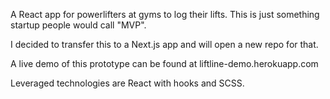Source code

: A React app for powerlifters at gyms to log their lifts.
This is just something startup people would call "MVP". 

I decided to transfer this to a Next.js app and will open a new repo for that.

A live demo of this prototype can be found at liftline-demo.herokuapp.com

Leveraged technologies are React with hooks and SCSS.
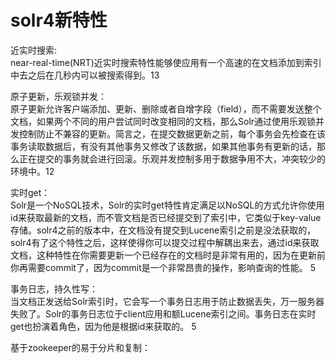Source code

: solr4新特性
===========
近实时搜索:  
near-real-time(NRT)近实时搜索特性能够使应用有一个高速的在文档添加到索引中去之后在几秒内可以被搜索得到。13  

原子更新，乐观锁并发：  
原子更新允许客户端添加、更新、删除或者自增字段（field），而不需要发送整个文档，如果两个不同的用户尝试同时改变相同的文档，那么Solr通过使用乐观锁并发控制防止不兼容的更新。简言之，在提交数据更新之前，每个事务会先检查在该事务读取数据后，有没有其他事务又修改了该数据，如果其他事务有更新的话，那么正在提交的事务就会进行回滚。乐观并发控制多用于数据争用不大，冲突较少的环境中。12  

实时get：  
Solr是一个NoSQL技术，Solr的实时get特性肯定满足以NoSQL的方式允许你使用id来获取最新的文档，而不管文档是否已经提交到了索引中，它类似于key-value存储。solr4之前的版本中，在文档没有提交到Lucene索引之前是没法获取的，solr4有了这个特性之后，这样使得你可以提交过程中解耦出来去，通过id来获取文档，这种特性在你需要更新一个已经存在的文档时是非常有用的，因为在更新前你再需要commit了，因为commit是一个非常昂贵的操作，影响查询的性能。 5

事务日志，持久性写：  
当文档正发送给Solr索引时，它会写一个事务日志用于防止数据丢失，万一服务器失败了。Solr的事务日志位于client应用和额Lucene索引之间。事务日志在实时get也扮演着角色，因为他是根据id来获取的。 5  

基于zookeeper的易于分片和复制：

» TASK DESCRIPTION
Copy all lines of the preceding data that hold the word "React".

» WORKED SOLUTION
: A React app for powerlifters at gyms to log their lifts.
Leveraged technologies are React with hooks and SCSS.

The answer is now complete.